If a line below contains the string "component", copy it out.

━━ Exercise data ━━

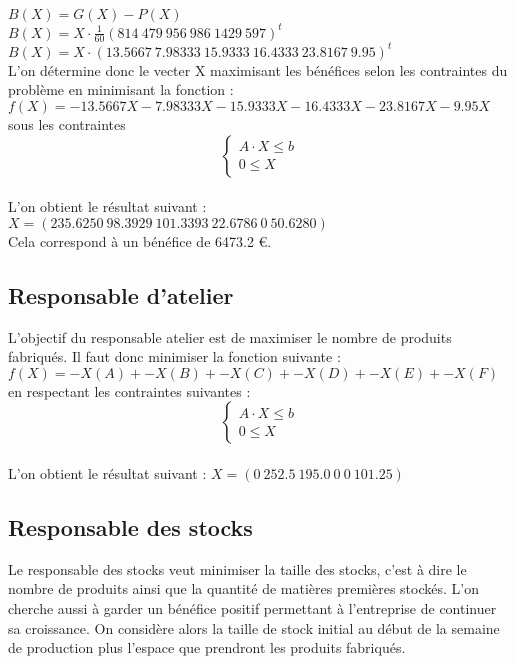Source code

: \documentclass[a4paper, 11pt]{article}
\begin{document}
$B(X) = G(X) - P(X)$ \\
$B(X) = X\cdot\frac{1}{60}(814~479~956~986~1429~597)^t$ \\
$B(X) = X\cdot(13.5667~7.98333~15.9333~16.4333~23.8167~9.95)^t$ \\

L'on détermine donc le vecter X maximisant les bénéfices selon les contraintes du problème en minimisant la fonction :\\
$f(X) = -13.5667 X - 7.98333 X - 15.9333 X - 16.4333 X - 23.8167 X - 9.95 X$\\
sous les contraintes \begin{equation}
  \left\{
    \begin{split}
     A\cdot X \leq b\\ 
     0 \leq X
    \end{split}
  \right.
\end{equation}\\

L'on obtient le résultat suivant :\\
$X=(235.6250~98.3929~101.3393~22.6786~0~50.6280)$\\

Cela correspond à un bénéfice de 6473.2 €.


\subsection{Responsable d'atelier}
L'objectif du responsable atelier est de maximiser le nombre de produits fabriqués.
Il faut donc minimiser la fonction suivante : \\
$ f(X) = -X(A) + -X(B) + -X(C) + -X(D) + -X(E) + -X(F) $\\
en respectant les contraintes suivantes : \\
\begin{equation}
  \left\{
    \begin{split}
     A\cdot X \leq b\\ 
     0 \leq X
    \end{split}
  \right.
\end{equation}\\

L'on obtient le résultat suivant : $X = (0~252.5~195.0~0~0~101.25)$\\

\subsection{Responsable des stocks}
Le responsable des stocks veut minimiser la taille des stocks, c'est à dire le nombre de produits ainsi que la quantité de matières premières stockés. L'on cherche  aussi à garder un bénéfice positif permettant à l'entreprise de continuer sa croissance.
On considère alors la taille de stock initial au début de la semaine de production
plus l'espace que prendront les produits fabriqués.
\end{document}
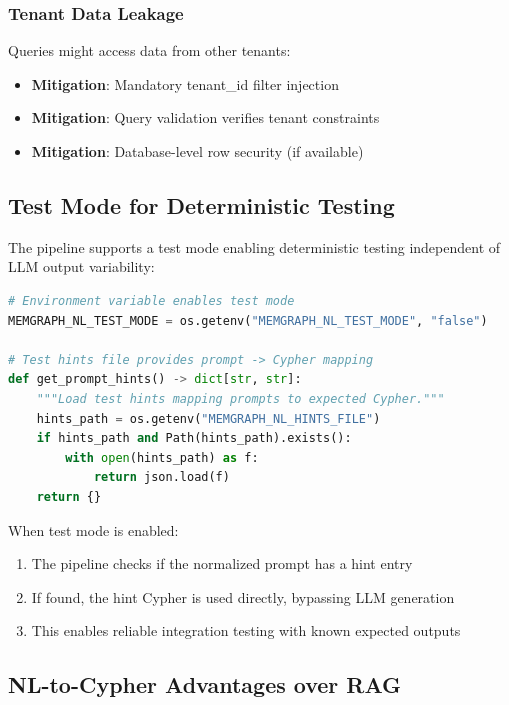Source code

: \subsubsection{Tenant Data Leakage}

Queries might access data from other tenants:

\begin{itemize}
    \item \textbf{Mitigation}: Mandatory tenant\_id filter injection
    \item \textbf{Mitigation}: Query validation verifies tenant constraints
    \item \textbf{Mitigation}: Database-level row security (if available)
\end{itemize}

\subsection{Test Mode for Deterministic Testing}

The pipeline supports a test mode enabling deterministic testing independent of LLM output variability:

\begin{lstlisting}[language=Python, caption={Test mode configuration}, label=lst:test-mode]
# Environment variable enables test mode
MEMGRAPH_NL_TEST_MODE = os.getenv("MEMGRAPH_NL_TEST_MODE", "false")

# Test hints file provides prompt -> Cypher mapping
def get_prompt_hints() -> dict[str, str]:
    """Load test hints mapping prompts to expected Cypher."""
    hints_path = os.getenv("MEMGRAPH_NL_HINTS_FILE")
    if hints_path and Path(hints_path).exists():
        with open(hints_path) as f:
            return json.load(f)
    return {}
\end{lstlisting}

When test mode is enabled:
\begin{enumerate}
    \item The pipeline checks if the normalized prompt has a hint entry
    \item If found, the hint Cypher is used directly, bypassing LLM generation
    \item This enables reliable integration testing with known expected outputs
\end{enumerate}

\subsection{NL-to-Cypher Advantages over RAG}
\label{subsec:nl-cypher-advantages}

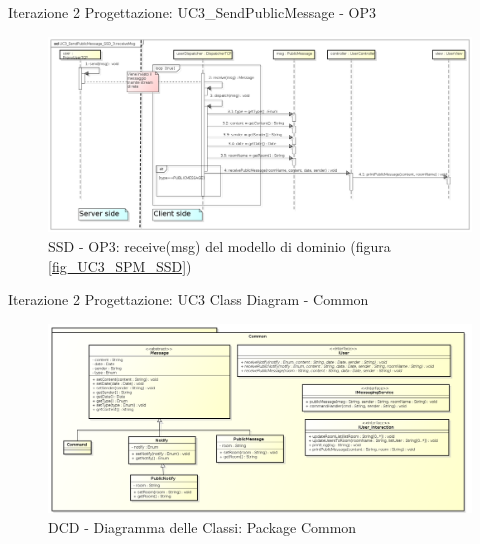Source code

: \documentclass[t]{beamer} %
\begin{document}
\begin{frame} {Iterazione 2 Progettazione: UC3\_SendPublicMessage - OP3}
   \begin{figure}
     \includegraphics[scale=0.23]{image_astah/Iteration_2_DesignModel/UC3_SendPublicMessage_SSD_3_receiveMsg.png}{\centering}
     \caption{SSD - OP3: receive(msg) del modello di dominio (figura \ref{fig_UC3_SPM_SSD})}
     \label{fig_UC3_SSD_SRM_3} 
   \end{figure}
\end{frame}

\begin{frame} {Iterazione 2 Progettazione: UC3 Class Diagram - Common}
   \begin{figure}
     \includegraphics[scale=0.245]{image_astah/Iteration_2_DesignModel/ClassDiagramCommon.png}{\centering}
     \caption{DCD - Diagramma delle Classi: Package Common }
     \label{fig_UC3_DCD_1} 
   \end{figure}
\end{frame}
\end{document}
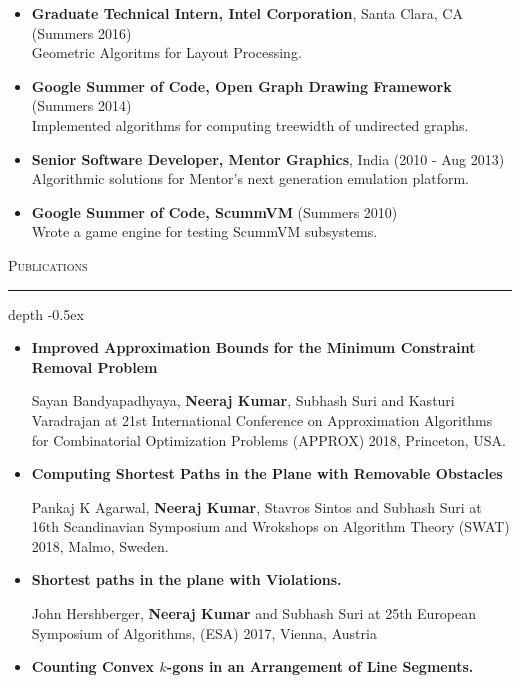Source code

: \documentclass[11pt]{article}
\def\Vhrulefill{\leavevmode\leaders\hrule height 1.2ex depth \dimexpr2pt-0.5ex\hfill\kern0pt}
\begin{document}
{\begin{itemize}
	\item \textbf{Graduate Technical Intern, Intel Corporation}, Santa Clara, CA \hfill(Summers 2016) \\
        Geometric Algoritms for Layout Processing.
	
    \item \textbf{Google Summer of Code, Open Graph Drawing Framework} \hfill(Summers 2014) \\
		Implemented algorithms for computing treewidth of undirected graphs.

	\item \textbf{Senior Software Developer, Mentor Graphics}, India \hfill(2010 - Aug 2013) \\
		Algorithmic solutions for Mentor's next generation emulation platform.
	
	\item \textbf{Google Summer of Code, ScummVM} \hfill(Summers 2010) \\
		Wrote a game engine for testing ScummVM subsystems.
\end{itemize}

\medskip
\noindent\textsc{Publications}
\textcolor{mygray}{\noindent\Vhrulefill}
\begin{itemize}
    \item \textbf{Improved Approximation Bounds for the Minimum Constraint Removal Problem}
				
				Sayan Bandyapadhyaya,  \textbf{Neeraj Kumar}, Subhash Suri and Kasturi Varadrajan at
				21st International Conference on Approximation Algorithms for Combinatorial Optimization Problems (APPROX) 2018,
				Princeton, USA.


    \item \textbf{Computing Shortest Paths in the Plane with Removable Obstacles}
        
        Pankaj K Agarwal, \textbf{Neeraj Kumar}, Stavros Sintos and Subhash Suri at
				16th Scandinavian Symposium and Wrokshops on Algorithm Theory (SWAT) 2018, Malmo, Sweden.
    
    \item \textbf{Shortest paths in the plane with Violations.}

        John Hershberger, \textbf{Neeraj Kumar} and Subhash Suri at
        25th European Symposium of Algorithms, (ESA) 2017, Vienna, Austria


    \item \textbf{Counting Convex $k$-gons in an Arrangement of Line Segments.} 
    

\end{itemize}}
\end{document}
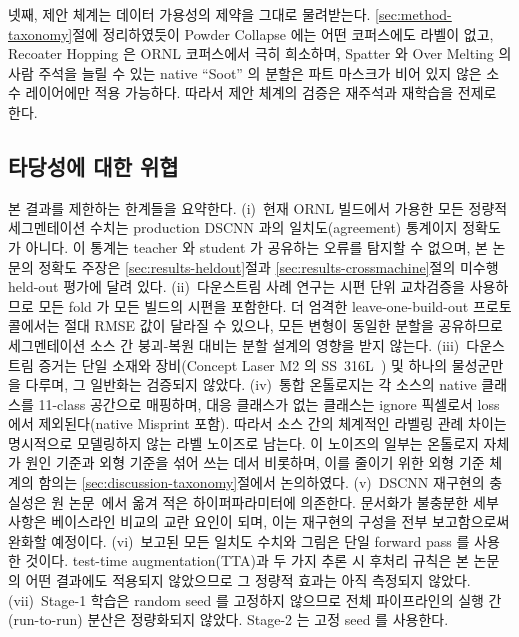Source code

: 넷째, 제안 체계는 데이터 가용성의 제약을 그대로 물려받는다.
\ref{sec:method-taxonomy}절에 정리하였듯이 Powder Collapse 에는 어떤
코퍼스에도 라벨이 없고, Recoater Hopping 은 ORNL 코퍼스에서 극히
희소하며, Spatter 와 Over Melting 의 사람 주석을 늘릴 수 있는 native
``Soot'' 의 분할은 파트 마스크가 비어 있지 않은 소수 레이어에만 적용
가능하다. 따라서 제안 체계의 검증은 재주석과 재학습을 전제로 한다.

\subsection{타당성에 대한 위협}
\label{sec:discussion-validity}

본 결과를 제한하는 한계들을 요약한다. (i)~현재 ORNL 빌드에서 가용한 모든
정량적 세그멘테이션 수치는 production DSCNN 과의 일치도(agreement)
통계이지 정확도가 아니다. 이 통계는 teacher 와 student 가 공유하는 오류를
탐지할 수 없으며, 본 논문의 정확도 주장은 \ref{sec:results-heldout}절과
\ref{sec:results-crossmachine}절의 미수행 held-out 평가에 달려 있다.
(ii)~다운스트림 사례 연구는 시편 단위 교차검증을 사용하므로 모든 fold 가
모든 빌드의 시편을 포함한다. 더 엄격한 leave-one-build-out 프로토콜에서는
절대 RMSE 값이 달라질 수 있으나, 모든 변형이 동일한 분할을 공유하므로
세그멘테이션 소스 간 붕괴-복원 대비는 분할 설계의 영향을 받지 않는다.
(iii)~다운스트림 증거는 단일 소재와 장비(Concept Laser M2 의
SS~316L~\cite{ORNL_CoRegistered_Dataset}) 및 하나의 물성군만을 다루며, 그
일반화는 검증되지 않았다. (iv)~통합 온톨로지는 각 소스의 native 클래스를
11-class 공간으로 매핑하며, 대응 클래스가 없는 클래스는 ignore 픽셀로서
loss 에서 제외된다(native Misprint 포함). 따라서 소스 간의 체계적인 라벨링
관례 차이는 명시적으로 모델링하지 않는 라벨 노이즈로 남는다. 이 노이즈의
일부는 온톨로지 자체가 원인 기준과 외형 기준을 섞어 쓰는 데서 비롯하며,
이를 줄이기 위한 외형 기준 체계의 함의는 \ref{sec:discussion-taxonomy}절에서
논의하였다.
(v)~DSCNN
재구현의 충실성은 원 논문~\cite{Scime2020DSCNN}에서 옮겨 적은
하이퍼파라미터에 의존한다. 문서화가 불충분한 세부 사항은 베이스라인 비교의
교란 요인이 되며, 이는 재구현의 구성을 전부 보고함으로써 완화할 예정이다.
(vi)~보고된 모든 일치도 수치와 그림은 단일 forward pass 를 사용한
것이다. test-time augmentation(TTA)과 두 가지 추론 시 후처리 규칙은 본
논문의 어떤 결과에도 적용되지 않았으므로 그 정량적 효과는 아직 측정되지
않았다. (vii)~Stage-1 학습은
random seed 를 고정하지 않으므로 전체 파이프라인의 실행 간(run-to-run)
분산은 정량화되지 않았다. Stage-2 는 고정 seed 를 사용한다. 
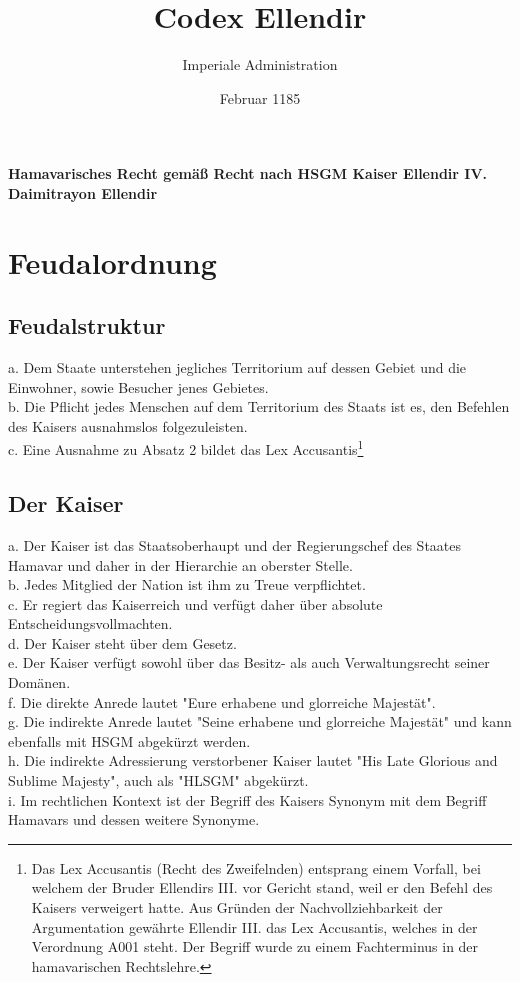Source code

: \documentclass{article}
\title{Codex Ellendir}
\author{Imperiale Administration}
\date{Februar 1185}
\begin{document}
\maketitle
\vspace*{\fill}
\paragraph{Hamavarisches Recht gemäß Recht nach HSGM Kaiser Ellendir IV. Daimitrayon Ellendir}

\newpage
\section{Feudalordnung}
\subsection{Feudalstruktur}
a.  Dem Staate unterstehen jegliches Territorium auf dessen Gebiet und die Einwohner, sowie Besucher jenes Gebietes.\\
b. Die Pflicht jedes Menschen auf dem Territorium des Staats ist es, den Befehlen des Kaisers ausnahmslos folgezuleisten.\\
c. Eine Ausnahme zu Absatz 2 bildet das Lex Accusantis\footnote{Das Lex Accusantis (Recht des Zweifelnden) entsprang einem Vorfall, bei welchem der Bruder Ellendirs III. vor Gericht stand, weil er den Befehl des Kaisers verweigert hatte. Aus Gründen der Nachvollziehbarkeit der Argumentation gewährte Ellendir III. das Lex Accusantis, welches in der Verordnung A001 steht. Der Begriff wurde zu einem Fachterminus in der hamavarischen Rechtslehre.}

\subsection{Der Kaiser}
a. Der Kaiser ist das Staatsoberhaupt und der Regierungschef des Staates Hamavar und daher in der Hierarchie an oberster Stelle. \\ 
b. Jedes Mitglied der Nation ist ihm zu Treue verpflichtet.\\
c. Er regiert das Kaiserreich und verfügt daher über absolute Entscheidungsvollmachten.\\
d. Der Kaiser steht über dem Gesetz.\\
e. Der Kaiser verfügt sowohl über das Besitz- als auch Verwaltungsrecht seiner Domänen.\\
f. Die direkte Anrede lautet "Eure erhabene und glorreiche Majestät".\\
g. Die indirekte Anrede lautet "Seine erhabene und glorreiche Majestät" und kann ebenfalls mit HSGM abgekürzt werden.\\
h. Die indirekte Adressierung verstorbener Kaiser lautet "His Late Glorious and Sublime Majesty", auch als "HLSGM" abgekürzt.\\
i. Im rechtlichen Kontext ist der Begriff des Kaisers Synonym mit dem Begriff Hamavars und dessen weitere Synonyme.
\end{document}
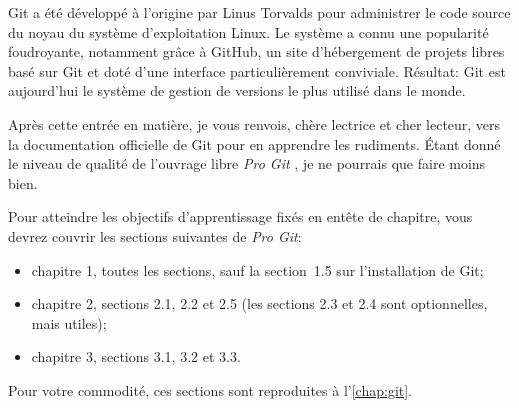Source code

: Git a été développé à l'origine par Linus Torvalds pour
administrer le code source du noyau du système d'exploitation Linux.
Le système a connu une popularité foudroyante, notamment grâce à
GitHub, un site d'hébergement de projets libres basé sur Git et doté
d'une interface particulièrement conviviale. Résultat: Git est
aujourd'hui le système de gestion de versions le plus utilisé dans le
monde.

Après cette entrée en matière, je vous renvois, chère lectrice et cher
lecteur, vers la documentation officielle de Git pour en apprendre les
rudiments. Étant donné le niveau de qualité de l'ouvrage libre
\emph{Pro Git} \citep{ProGit:2e:2014}, je ne pourrais que faire moins
bien.

Pour atteindre les objectifs d'apprentissage fixés en entête de
chapitre, vous devrez couvrir les sections suivantes de \emph{Pro Git}:
\begin{itemize}
\item chapitre 1, toutes les sections, sauf la section~1.5 sur
  l'installation de Git;
\item chapitre 2, sections 2.1, 2.2 et 2.5 (les sections 2.3 et 2.4 sont
  optionnelles, mais utiles);
\item chapitre 3, sections 3.1, 3.2 et 3.3.
\end{itemize}
Pour votre commodité, ces sections sont reproduites à
l'\autoref{chap:git}.

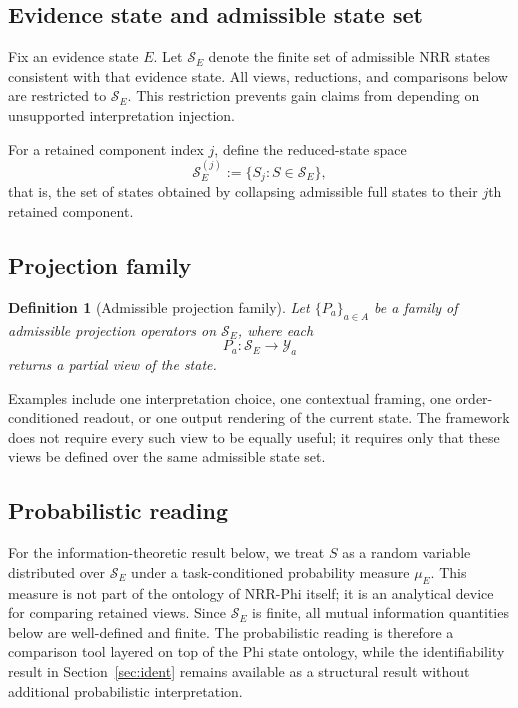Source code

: \documentclass[11pt,a4paper]{article}
\newtheorem{definition}{Definition}
\begin{document}
\subsection{Evidence state and admissible state set}

Fix an evidence state $E$. Let $\mathcal{S}_E$ denote the finite set of admissible NRR states consistent with that evidence state. All views, reductions, and comparisons below are restricted to $\mathcal{S}_E$. This restriction prevents gain claims from depending on unsupported interpretation injection.

For a retained component index $j$, define the reduced-state space
\begin{equation}
\mathcal{S}_E^{(j)} := \{S_j : S \in \mathcal{S}_E\},
\end{equation}
that is, the set of states obtained by collapsing admissible full states to their $j$th retained component.

\subsection{Projection family}

\begin{definition}[Admissible projection family]
Let $\{P_a\}_{a \in A}$ be a family of admissible projection operators on $\mathcal{S}_E$, where each
\begin{equation}
P_a : \mathcal{S}_E \to \mathcal{Y}_a
\end{equation}
returns a partial view of the state.
\end{definition}

Examples include one interpretation choice, one contextual framing, one order-conditioned readout, or one output rendering of the current state. The framework does not require every such view to be equally useful; it requires only that these views be defined over the same admissible state set.

\subsection{Probabilistic reading}

For the information-theoretic result below, we treat $S$ as a random variable distributed over $\mathcal{S}_E$ under a task-conditioned probability measure $\mu_E$. This measure is not part of the ontology of NRR-Phi \cite{saito2026phi} itself; it is an analytical device for comparing retained views. Since $\mathcal{S}_E$ is finite, all mutual information quantities below are well-defined and finite. The probabilistic reading is therefore a comparison tool layered on top of the Phi state ontology, while the identifiability result in Section~\ref{sec:ident} remains available as a structural result without additional probabilistic interpretation.
\end{document}
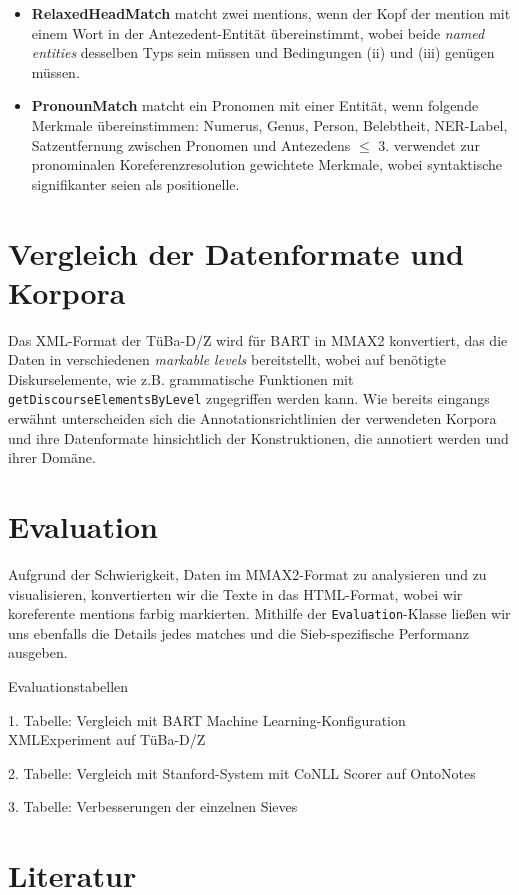 \documentclass{scrartcl}
\begin{document}
\begin{itemize}
\item \textbf{RelaxedHeadMatch} matcht zwei mentions, wenn der Kopf der mention mit einem Wort in der Antezedent-Entität übereinstimmt, wobei beide \textit{named entities} desselben Typs sein müssen und Bedingungen (ii) und (iii) genügen müssen.

\item \textbf{PronounMatch} matcht ein Pronomen mit einer Entität, wenn folgende Merkmale übereinstimmen: Numerus, Genus, Person, Belebtheit, NER-Label, Satzentfernung zwischen Pronomen und Antezedens ${\leq}$ 3.  verwendet zur pronominalen Koreferenzresolution gewichtete Merkmale, wobei syntaktische signifikanter seien als positionelle.

\end{itemize}

\section{Vergleich der Datenformate und Korpora}
Das XML-Format der TüBa-D/Z wird für BART in MMAX2 \cite{muller2006} konvertiert, das die Daten in verschiedenen \textit{markable levels} bereitstellt, wobei auf benötigte Diskurselemente, wie z.B. grammatische Funktionen mit \texttt{getDiscourseElementsByLevel} zugegriffen werden kann. Wie bereits eingangs erwähnt unterscheiden sich die Annotationsrichtlinien der verwendeten Korpora und ihre Datenformate hinsichtlich der Konstruktionen, die annotiert werden und ihrer Domäne.

\section{Evaluation}
Aufgrund der Schwierigkeit, Daten im MMAX2-Format zu analysieren und zu visualisieren, konvertierten wir die Texte in das HTML-Format, wobei wir koreferente mentions farbig markierten. Mithilfe der \texttt{Evaluation}-Klasse ließen wir uns ebenfalls die Details jedes matches und die Sieb-spezifische Performanz ausgeben.

Evaluationstabellen

1. Tabelle: Vergleich mit BART Machine Learning-Konfiguration XMLExperiment auf TüBa-D/Z

2. Tabelle: Vergleich mit Stanford-System mit CoNLL Scorer auf OntoNotes

3. Tabelle: Verbesserungen der einzelnen Sieves

\clearpage

\nocite{*}
\renewcommand*{\refname}{} %
\section{Literatur}  
{}

\end{document}
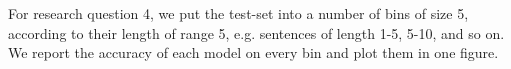 
For research question 4, we put the test-set into a number of bins of size 5,
according to their length of range 5, e.g. sentences of length 1-5, 5-10, and so
on. We report the accuracy of each model on every bin and plot them in one figure.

━━━

**Answer box**
For a retained component index $j$, define the reduced-state space
that is, the set of states obtained by collapsing admissible full states to their $j$th retained component.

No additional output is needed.